The current model was trained with commit a1b3772 from the main branch of the forked Helibrunna repo.

The xlstm library needs to be installed manually - also check that pip3 install Ninja is installed.

The German Wikipedia dump from this repository is used.

The following training configuration is used:

description: "Train a wikipedia xLSTM"

training:
  model_name: "german_wikipedia"
  batch_size: 10
  lr: 6e-4
  lr_warmup_steps: 4584
  lr_decay_until_steps: "auto"
  lr_decay_factor: 0.001
  weight_decay: 0.1
  amp_precision: bfloat16
  weight_precision: float32
  enable_mixed_precision: true
  num_epochs: 1
  output_dir: "./output"
  save_every_step: 2000
  log_every_step: 10
  generate_every_step: 5000
  wandb_project: "xlstm"
  max_grad_norm: 0.25
  # wandb_project: "lovecraftxlstm"

model:
  num_blocks: 24
  embedding_dim: 768
  mlstm_block:
    mlstm:
      num_heads: 4
  slstm_block: {}
  slstm_at: []
  context_length: 512

dataset:
  output_path: "./output/german-wikipedia-dataset"
  hugging_face_id: ["stefan-it/dewiki-20230701"]
  split: "train" # Also subsetting is possible: "train[:100000]"
  shuffle: False
  seed: 42

tokenizer:
  type: "pretrained"
  pretrained_class: "LlamaTokenizer"
  pretrained_id: "meta-llama/Llama-2-7b-hf"

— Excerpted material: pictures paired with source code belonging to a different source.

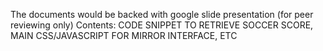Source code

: 
The documents would be backed with google slide presentation (for peer reviewing only)
Contents: CODE SNIPPET TO RETRIEVE SOCCER SCORE, MAIN CSS/JAVASCRIPT FOR MIRROR INTERFACE, ETC

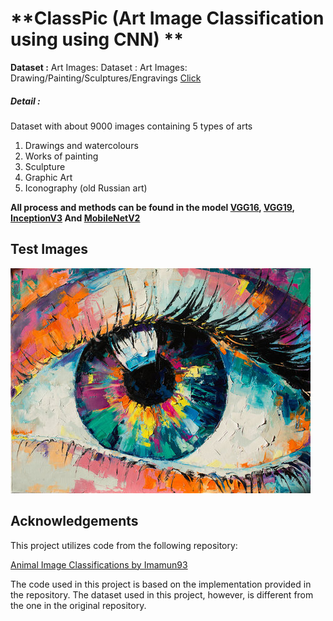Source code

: # **ClassPic (Art Image Classification using using CNN) **
**Dataset :** 
Art Images: Dataset : Art Images: Drawing/Painting/Sculptures/Engravings  [Click](https://www.kaggle.com/datasets/thedownhill/art-images-drawings-painting-sculpture-engraving "**Click**")
##### Detail : 
Dataset with about 9000 images containing 5 types of arts
1. Drawings and watercolours
2. Works of painting
3. Sculpture
4. Graphic Art
5. Iconography (old Russian art)

**All process and methods can be found in the model [VGG16](https://github.com/NannapatVis/art_classifications/blob/main/Train_IMGVGG16.ipynb "VGG16"),  [VGG19](https://github.com/NannapatVis/art_classifications/blob/main/Train_IMGVGG19.ipynb "VGG19"),  [InceptionV3](https://github.com/NannapatVis/art_classifications/blob/main/InceptionV3-3.ipynb "InceptionV3") And [MobileNetV2](https://github.com/NannapatVis/art_classifications/blob/main/Train_IMGMobileNetV2.ipynb "MobileNetV2")**

## Test Images

![Test Image](./testPic.jpg)



## Acknowledgements

This project utilizes code from the following repository:

[Animal Image Classifications by Imamun93](https://github.com/imamun93/animal-image-classifications/tree/master)

The code used in this project is based on the implementation provided in the repository. The dataset used in this project, however, is different from the one in the original repository.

The training loss curve can be seen here:

Training Loss

The uploaded model checkpoint is from 458,431 steps (1 epoch over corpus). Training took 1d 3h 17m 58s on a single RTX 4090.

Usage

It is possible to use the model to generate some text:

from transformers import AutoModelForCausalLM, AutoTokenizer

model_name_or_path = "stefan-it/xlstm-german-wikipedia"

model = AutoModelForCausalLM.from_pretrained(model_name_or_path)
tokenizer = AutoTokenizer.from_pretrained(model_name_or_path)

input_ids = tokenizer.encode("Heute ist schönes Wetter in", return_tensors="pt")
output = model.generate(input_ids, max_length=100, temperature=0.7, do_sample=True)
generated_text = tokenizer.decode(output[0], skip_special_tokens=True)

print(generated_text)

Caveats

Notice: this model integration is heavily under development. And in the process of finding good hyper-parameters. Also downstream experiments are coming very soon.